Hingga pukul 10.45, IHSG naik 41,63 poin atau 0,99 persen ke level 4.237,92. Sementara itu, mengacu pada referensi kurs Reuters, nilai tukar rupiah berada di level Rp 12.195 per dolar AS, melemah Rp 72 dibanding penutupan hari sebelumnya, yakni Rp 12.123 per dolar AS.
Wacana soal pengurangan stimulus AS sebenarnya telah mengemuka setelah Gubernur The Fed mengutarakan hal itu pada Mei 2013. Meski begitu, Federal Open Market Comitee (FOMC) Fed baru memberikan kepastian soal pengurangan stimulus dalam rapat yang digelar pada 17 dan 18 Desember 2013. Dalam pernyataan resminya, FOMC menjelaskan, keputusan tersebut diambil dengan mempertimbangkan perbaikan tingkat pengangguran di Amerika Serikat.

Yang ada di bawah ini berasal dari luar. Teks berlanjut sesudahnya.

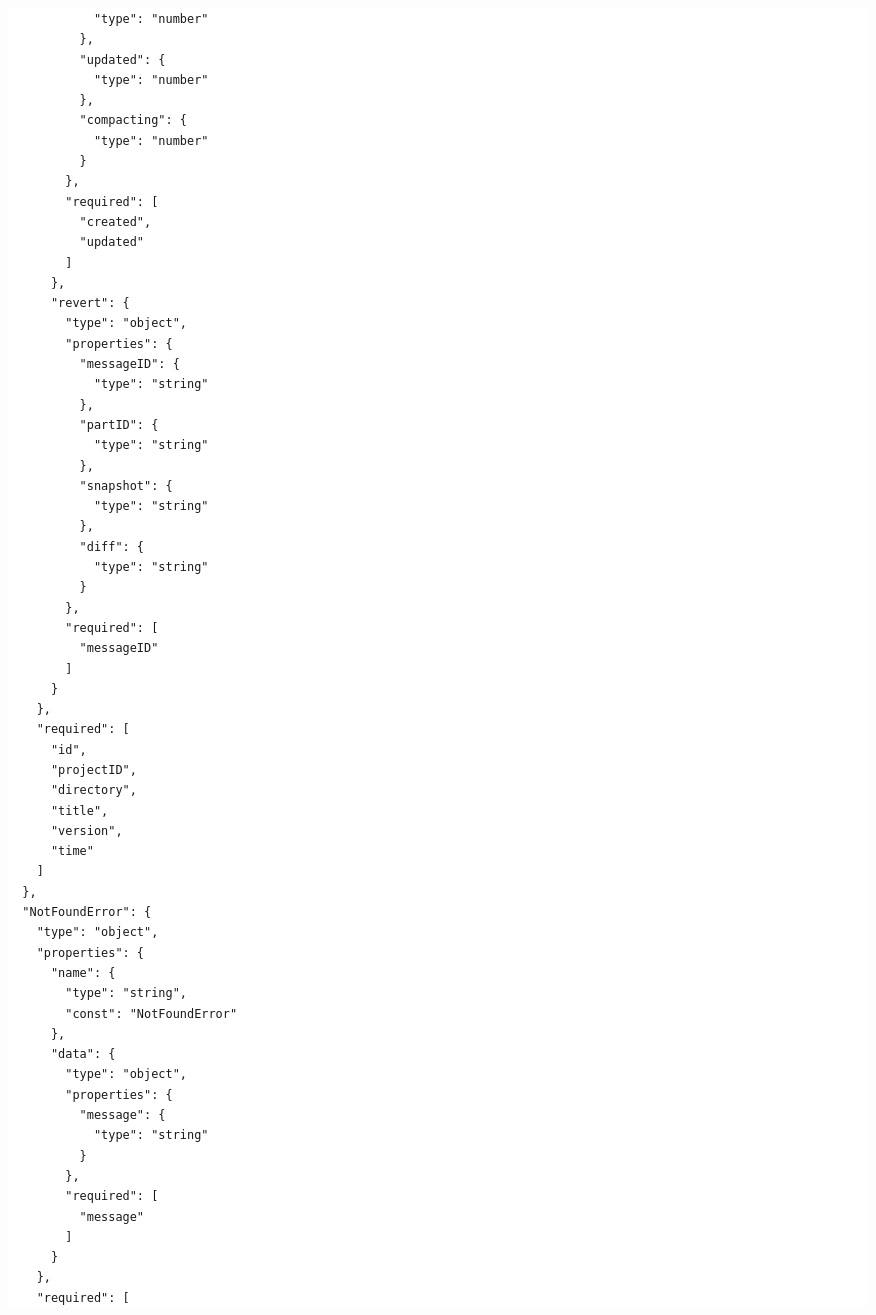                 "type": "number"
              },
              "updated": {
                "type": "number"
              },
              "compacting": {
                "type": "number"
              }
            },
            "required": [
              "created",
              "updated"
            ]
          },
          "revert": {
            "type": "object",
            "properties": {
              "messageID": {
                "type": "string"
              },
              "partID": {
                "type": "string"
              },
              "snapshot": {
                "type": "string"
              },
              "diff": {
                "type": "string"
              }
            },
            "required": [
              "messageID"
            ]
          }
        },
        "required": [
          "id",
          "projectID",
          "directory",
          "title",
          "version",
          "time"
        ]
      },
      "NotFoundError": {
        "type": "object",
        "properties": {
          "name": {
            "type": "string",
            "const": "NotFoundError"
          },
          "data": {
            "type": "object",
            "properties": {
              "message": {
                "type": "string"
              }
            },
            "required": [
              "message"
            ]
          }
        },
        "required": [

Keputusan The Fed mengurangi stimulus mulai Januari sudah diprediksi Kementerian Keuangan. Prediksi tersebut disampaikan Menteri Keuangan Chatib Basri dalam rapat kerja dengan Komisi Keuangan, kemarin. Chatib menyampaikan dampak pengurangan stimulus The Fed terhadap Indonesia dapat dilihat dengan mengacu pada kondisi dunia sebelum ada kebijakan stimulus.
"Sejak 2009 sampai sekarang, kita berada dalam situasi pertumbuhan ekonomi dunia, didorong oleh quantitative easing. Dunia normal adalah dunia tanpa quantitative easing," kata Chatib dalam rapat kerja dengan Komisi Keuangan DPR, Rabu, 18 Desember 2013.
Ia menjelaskan, sebelum ada quantitative easing, rupiah berada di kisaran sekarang. "Kalau lihat dari tren ini, mungkin pola seperti ini akan terjadi," kata dia. Meski begitu, ia menjelaskan, salah satu penyebab depresiasi rupiah pada akhir tahun ini adalah karena adanya kebutuhan valas yang besar di bulan-bulan akhir.